The decision of the House to disqualify a member shall require a two-third majority of the members present.

In lyonpo Rinzin Dorje’s case, as he was on authorised absence since January 23 this year, he missed the summer session of the Parliament from May 8 to June 16. The minister was charged for alleged embezzlement of public property and misuse of functions in connection with the lhakhang Karpo case in Haa where he served as the former dzongdag. The Haa district court acquitted him of all charges on June 23. The case is now in the High Court where a show cause hearing will be held on Monday.

“The foreign minister will serve as an MP provided that MP Dawa Gyaltshen’s ministerial position is confirmed and the foreign minister is not convicted by the High Court,” Speaker Jigme Zangpo said.
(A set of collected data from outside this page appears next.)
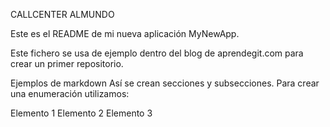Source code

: CALLCENTER ALMUNDO


Este es el README de mi nueva aplicación MyNewApp.

Este fichero se usa de ejemplo dentro del blog de aprendegit.com para crear un primer repositorio.

Ejemplos de markdown
Así se crean secciones y subsecciones. Para crear una enumeración utilizamos:

Elemento 1
Elemento 2
Elemento 3
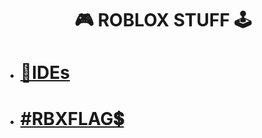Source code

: <h1 align="center">🎮 ROBLOX STUFF 🕹️</h1>

- # [📜IDEs](https://github.com/ULTiMateRBLX/roblox-stuff/blob/main/IDEs.md)
- # [#RBXFLAG💲](https://github.com/ULTiMateRBLX/roblox-stuff/blob/main/rbxflags.md)
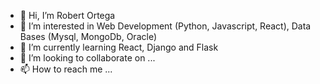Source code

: - 👋 Hi, I’m Robert Ortega
- 👀 I’m interested in Web Development (Python, Javascript, React), Data Bases (Mysql, MongoDb, Oracle)
- 🌱 I’m currently learning React, Django and Flask
- 💞️ I’m looking to collaborate on ...
- 📫 How to reach me ...

<!---
Robert-octavo/Robert-octavo is a ✨ special ✨ repository because its `README.md` (this file) appears on your GitHub profile.
You can click the Preview link to take a look at your changes.
--->
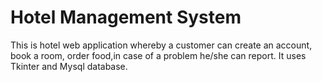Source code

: # Hotel Management System
This is hotel web application whereby a customer can create an account, book a room, order food,in case of a problem he/she can report. It uses Tkinter and Mysql database.
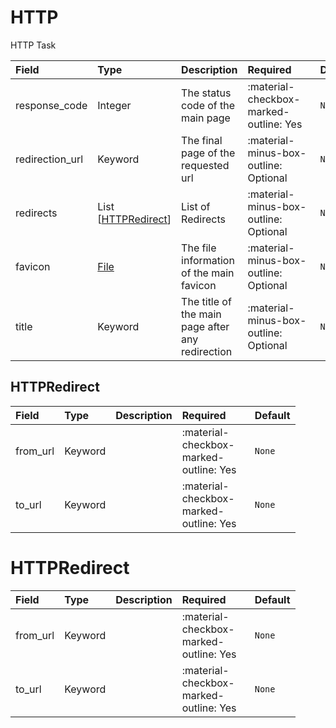 [comment]: # (AUTOGENERATED MARKDOWN CONTENT. UPDATES TO ODM DOCUMENTATION SHOULD BE DONE THROUGH ASSEMBLYLINE-BASE REPO!)
# HTTP
HTTP Task

| Field | Type | Description | Required | Default |
| :--- | :--- | :--- | :--- | :--- |
| response_code | Integer | The status code of the main page | <div style="width:100px">:material-checkbox-marked-outline: Yes</div> | `None` |
| redirection_url | Keyword | The final page of the requested url | <div style="width:100px">:material-minus-box-outline: Optional</div> | `None` |
| redirects | List [[HTTPRedirect](/assemblyline4_docs/odm/models/ontology/results/http/#httpredirect)] | List of Redirects | <div style="width:100px">:material-minus-box-outline: Optional</div> | `None` |
| favicon | [File](/assemblyline4_docs/odm/models/ontology/file/#file) | The file information of the main favicon | <div style="width:100px">:material-minus-box-outline: Optional</div> | `None` |
| title | Keyword | The title of the main page after any redirection | <div style="width:100px">:material-minus-box-outline: Optional</div> | `None` |


[comment]: # (AUTOGENERATED MARKDOWN CONTENT. UPDATES TO ODM DOCUMENTATION SHOULD BE DONE THROUGH ASSEMBLYLINE-BASE REPO!)
## HTTPRedirect


| Field | Type | Description | Required | Default |
| :--- | :--- | :--- | :--- | :--- |
| from_url | Keyword |  | <div style="width:100px">:material-checkbox-marked-outline: Yes</div> | `None` |
| to_url | Keyword |  | <div style="width:100px">:material-checkbox-marked-outline: Yes</div> | `None` |




[comment]: # (AUTOGENERATED MARKDOWN CONTENT. UPDATES TO ODM DOCUMENTATION SHOULD BE DONE THROUGH ASSEMBLYLINE-BASE REPO!)
# HTTPRedirect


| Field | Type | Description | Required | Default |
| :--- | :--- | :--- | :--- | :--- |
| from_url | Keyword |  | <div style="width:100px">:material-checkbox-marked-outline: Yes</div> | `None` |
| to_url | Keyword |  | <div style="width:100px">:material-checkbox-marked-outline: Yes</div> | `None` |


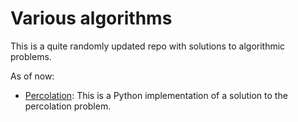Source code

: # Various algorithms

This is a quite randomly updated repo with solutions to algorithmic problems.

As of now:
* [Percolation](percolation/percolation.py): This is a Python implementation of a solution to the percolation problem.
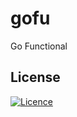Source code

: # gofu
Go Functional

## License

[![Licence](https://img.shields.io/github/license/Ileriayo/markdown-badges?style=for-the-badge)](./LICENSE)
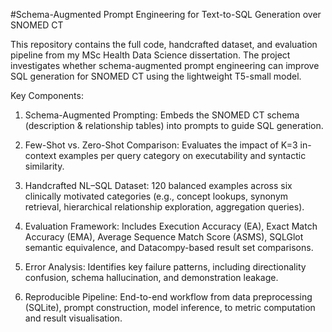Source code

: #Schema-Augmented Prompt Engineering for Text-to-SQL Generation over SNOMED CT

This repository contains the full code, handcrafted dataset, and evaluation pipeline from my MSc Health Data Science dissertation. The project investigates whether schema-augmented prompt engineering can improve SQL generation for SNOMED CT using the lightweight T5-small model.

Key Components:

1. Schema-Augmented Prompting: Embeds the SNOMED CT schema (description & relationship tables) into prompts to guide SQL generation.

2. Few-Shot vs. Zero-Shot Comparison: Evaluates the impact of K=3 in-context examples per query category on executability and syntactic similarity.
   
3. Handcrafted NL–SQL Dataset: 120 balanced examples across six clinically motivated categories (e.g., concept lookups, synonym retrieval, hierarchical
   relationship exploration, aggregation queries).

4. Evaluation Framework: Includes Execution Accuracy (EA), Exact Match Accuracy (EMA), Average Sequence Match Score (ASMS), SQLGlot semantic equivalence, and
   Datacompy-based result set comparisons.

5. Error Analysis: Identifies key failure patterns, including directionality confusion, schema hallucination, and demonstration leakage.

6. Reproducible Pipeline: End-to-end workflow from data preprocessing (SQLite), prompt construction, model inference, to metric computation and result
  visualisation.

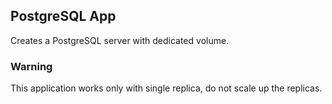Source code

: ## PostgreSQL App

Creates a PostgreSQL server with dedicated volume.

### Warning

This application works only with single replica, do not scale up the replicas.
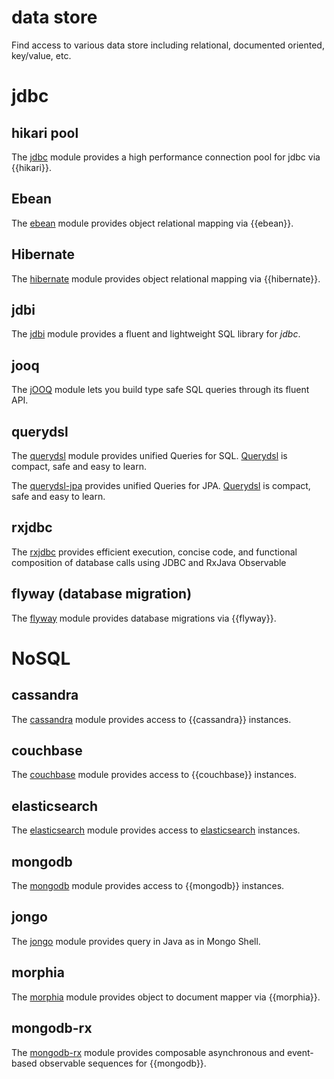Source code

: # data store

Find access to various data store including relational, documented oriented, key/value, etc.

# jdbc

## hikari pool

The [jdbc](/doc/jdbc) module provides a high performance connection pool for jdbc via {{hikari}}.

## Ebean

The [ebean](/doc/ebean) module provides object relational mapping via {{ebean}}.

## Hibernate

The [hibernate](/doc/hbm) module provides object relational mapping via {{hibernate}}.

## jdbi

The [jdbi](/doc/jdbi) module provides a fluent and lightweight SQL library for *jdbc*.

## jooq

The [jOOQ](/doc/jooq) module lets you build type safe SQL queries through its fluent API.

## querydsl

The [querydsl](/doc/querydsl) module provides unified Queries for SQL. [Querydsl](http://www.querydsl.com/) is compact, safe and easy to learn.

The [querydsl-jpa](/doc/querydsl-jpa) provides unified Queries for JPA. [Querydsl](http://www.querydsl.com/) is compact, safe and easy to learn.

## rxjdbc

The [rxjdbc](/doc/rxjava-jdbc) provides efficient execution, concise code, and functional composition of database calls using JDBC and RxJava Observable

## flyway (database migration)

The [flyway](/doc/flyway) module provides database migrations via {{flyway}}.

# NoSQL

## cassandra

The [cassandra](/doc/cassandra) module provides access to {{cassandra}} instances.

## couchbase

The [couchbase](/doc/couchbase) module provides access to {{couchbase}} instances.

## elasticsearch

The [elasticsearch](/doc/elasticsearch) module provides access to [elasticsearch](https://github.com/elastic/elasticsearch) instances.

## mongodb

The [mongodb](/doc/mongodb) module provides access to {{mongodb}} instances.

## jongo

The [jongo](/doc/jongo) module provides query in Java as in Mongo Shell.

## morphia

The [morphia](/doc/morphia) module provides object to document mapper via {{morphia}}.

## mongodb-rx

The [mongodb-rx](/doc/mongodb-rx) module provides composable asynchronous and event-based observable sequences for {{mongodb}}.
If the foreign minister defends the case himself at the High Court, he could be on leave of absence again, this time granted by the Speaker, which means that he is likely to miss the winter session of the Parliament.

However, NA Act or regulations don’t specify the duration for MPs to be on leave of absence for any reasons. Questions are now raised on how long a constituency can go unrepresented in the Parliament.
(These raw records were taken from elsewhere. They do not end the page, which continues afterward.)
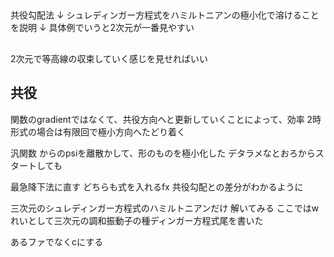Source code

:##
共役勾配法
↓
シュレディンガー方程式をハミルトニアンの極小化で溶けることを説明
↓
具体例でいうと2次元が一番見やすい

##
2次元で等高線の収束していく感じを見せればいい

## 共役
関数のgradientではなくて、共役方向へと更新していくことによって、効率
2時形式の場合は有限回で極小方向へたどり着く

汎関数
からのpsiを離散かして、形のものを極小化した
デタラメなとおろからスタートしても

最急降下法に直す
どちらも式を入れるfx
共役勾配との差分がわかるように

三次元のシュレディンガー方程式のハミルトニアンだけ
解いてみる
ここではwれいとして三次元の調和振動子の種ディンガー方程式尾を書いた

あるファでなくcにする
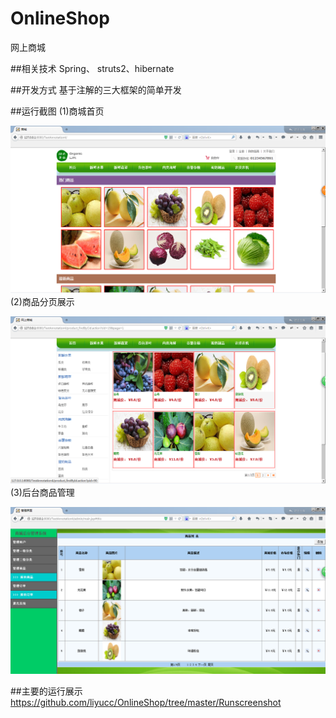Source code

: # OnlineShop
网上商城

##相关技术
Spring、 struts2、hibernate

##开发方式
基于注解的三大框架的简单开发

##运行截图
(1)商城首页

![image](https://github.com/liyucc/OnlineShop/blob/master/Runscreenshot/首页.png)
(2)商品分页展示

![image](https://github.com/liyucc/OnlineShop/blob/master/Runscreenshot/商品分页展示.png)
(3)后台商品管理

![image](https://github.com/liyucc/OnlineShop/blob/master/Runscreenshot/后台商品管理.png)

##主要的运行展示
https://github.com/liyucc/OnlineShop/tree/master/Runscreenshot
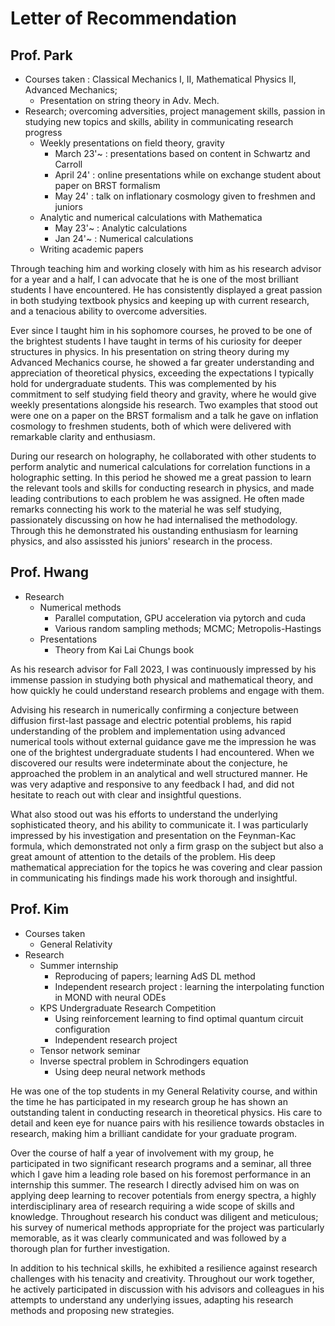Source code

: # Letter of Recommendation
## Prof. Park

- Courses taken : Classical Mechanics I, II, Mathematical Physics II, Advanced Mechanics; 
    - Presentation on string theory in Adv. Mech.
- Research; overcoming adversities, project management skills, passion in studying new topics and skills, ability in communicating research progress
    - Weekly presentations on field theory, gravity
        - March 23'~ : presentations based on content in Schwartz and Carroll
        - April 24' : online presentations while on exchange student about paper on BRST formalism
        - May 24' : talk on inflationary cosmology given to freshmen and juniors
    - Analytic and numerical calculations with Mathematica
        - May 23'~ : Analytic calculations
        - Jan 24'~ : Numerical calculations
    - Writing academic papers

Through teaching him and working closely with him as his research advisor for a year and a half, I can advocate that he is one of the most brilliant students I have encountered. He has consistently displayed a great passion in both studying textbook physics and keeping up with current research, and a tenacious ability to overcome adversities. 

Ever since I taught him in his sophomore courses, he proved to be one of the brightest students I have taught in terms of his curiosity for deeper structures in physics. In his presentation on string theory during my Advanced Mechanics course, he showed a far greater understanding and appreciation of theoretical physics, exceeding the expectations I typically hold for undergraduate students. This was complemented by his commitment to self studying field theory and gravity, where he would give weekly presentations alongside his research. Two examples that stood out were one on a paper on the BRST formalism and a talk he gave on inflation cosmology to freshmen students, both of which were delivered with remarkable clarity and enthusiasm.

During our research on holography, he collaborated with other students to perform analytic and numerical calculations for correlation functions in a holographic setting. In this period he showed me a great passion to learn the relevant tools and skills for conducting research in physics, and made leading contributions to each problem he was assigned. He often made remarks connecting his work to the material he was self studying, passionately discussing on how he had internalised the methodology. Through this he demonstrated his oustanding enthusiasm for learning physics, and also assissted his juniors' research in the process.

## Prof. Hwang

- Research
    - Numerical methods
        - Parallel computation, GPU acceleration via pytorch and cuda
        - Various random sampling methods; MCMC; Metropolis-Hastings
    - Presentations
        - Theory from Kai Lai Chungs book

As his research advisor for Fall 2023, I was continuously impressed by his immense passion in studying both physical and mathematical theory, and how quickly he could understand research problems and engage with them.

Advising his research in numerically confirming a conjecture between diffusion first-last passage and electric potential problems, his rapid understanding of the problem and implementation using advanced numerical tools without external guidance gave me the impression he was one of the brightest undergraduate students I had encountered. When we discovered our results were indeterminate about the conjecture, he approached the problem in an analytical and well structured manner. He was very adaptive and responsive to any feedback I had, and did not hesitate to reach out with clear and insightful questions. 

What also stood out was his efforts to understand the underlying sophisticated theory, and his ability to communicate it. I was particularly impressed by his investigation and presentation on the Feynman-Kac formula, which demonstrated not only a firm grasp on the subject but also a great amount of attention to the details of the problem. His deep mathematical appreciation for the topics he was covering and clear passion in communicating his findings made his work thorough and insightful.

## Prof. Kim

- Courses taken
    - General Relativity
- Research
    - Summer internship
        - Reproducing of papers; learning AdS DL method
        - Independent research project : learning the interpolating function in MOND with neural ODEs
    - KPS Undergraduate Research Competition
        - Using reinforcement learning to find optimal quantum circuit configuration
        - Independent research project
    - Tensor network seminar
    - Inverse spectral problem in Schrodingers equation
        - Using deep neural network methods

He was one of the top students in my General Relativity course, and within the time he has participated in my research group he has shown an outstanding talent in conducting research in theoretical physics. His care to detail and keen eye for nuance pairs with his resilience towards obstacles in research, making him a brilliant candidate for your graduate program.

Over the course of half a year of involvement with my group, he participated in two significant research programs and a seminar, all three which I gave him a leading role based on his foremost performance in an internship this summer. The research I directly advised him on was on applying deep learning to recover potentials from energy spectra, a highly interdisciplinary area of research requiring a wide scope of skills and knowledge. Throughout research his conduct was diligent and meticulous; his survey of numerical methods appropriate for the project was particularly memorable, as it was clearly communicated and was followed by a thorough plan for further investigation. 

In addition to his technical skills, he exhibited a resilience against research challenges with his tenacity and creativity. Throughout our work together, he actively participated in discussion with his advisors and colleagues in his attempts to understand any underlying issues, adapting his research methods and proposing new strategies.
During the past government’s term, the foreign minister’s post had remained vacant for almost three years. Former foreign minister Ugyen Tshering represented the North Thimphu constituency.

On lyonpo Rinzin Dorje likely to miss the winter session of the Parliament, Speaker Jigme Zangpo said that this would depend on the decision of the due course of law.
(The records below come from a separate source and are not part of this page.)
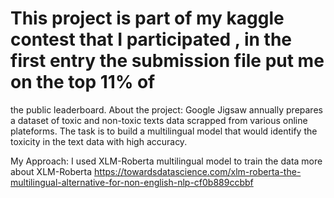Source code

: # This project is part of my kaggle contest that I participated , in the first entry the submission file put me on the top 11% of 
the  public leaderboard.
About the project:
Google Jigsaw annually prepares a dataset of toxic and non-toxic texts data scrapped from various online plateforms. The task is to build
a multilingual model that would identify the toxicity in the text data with high accuracy.

My Approach:
I used XLM-Roberta multilingual model to train the data more about XLM-Roberta https://towardsdatascience.com/xlm-roberta-the-multilingual-alternative-for-non-english-nlp-cf0b889ccbbf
“We thought that the acquittal would end but now that the case is with the High Court, we don’t know how long it would take,” he said. “Which is why the PM could have taken the unfortunate decision.”

The term “authorised absence”

None of the legal documents or regulations mentions the term-authorised absence. It originated from Royal Civil Service Commission (RCSC) after the government surrendered the three secretaries to the government for allegedly exceeding their mandates and not keeping the Prime Minister informed of committee of secretaries’ discussions and decisions.

Following an investigation, the commission placed the three secretaries under “authorised absence,” until their reassignment pending an investigation, which the government had asked the Anti-Corruption Commission (ACC) to conduct into the BHEL issue.

Around the same time, the foreign minister was also granted authorised absence. In one of the meet-the-press sessions, prime minister Tshering Tobgay said that there was no provision in the Constitution or any law that states that a serving minister must either resign, be suspended or be granted authorised absence for the duration of the case. This was done so, lyonchoen said to prevent controversy and conflict of interest.

RCSC chairperson Karma Tshiteem said that as highlighted in the decision on the case of the three secretaries, in line with the powers of the commission as provided in the Civil Service Act, the commission has the authority to make rules and regulations to effect the provisions of the Act.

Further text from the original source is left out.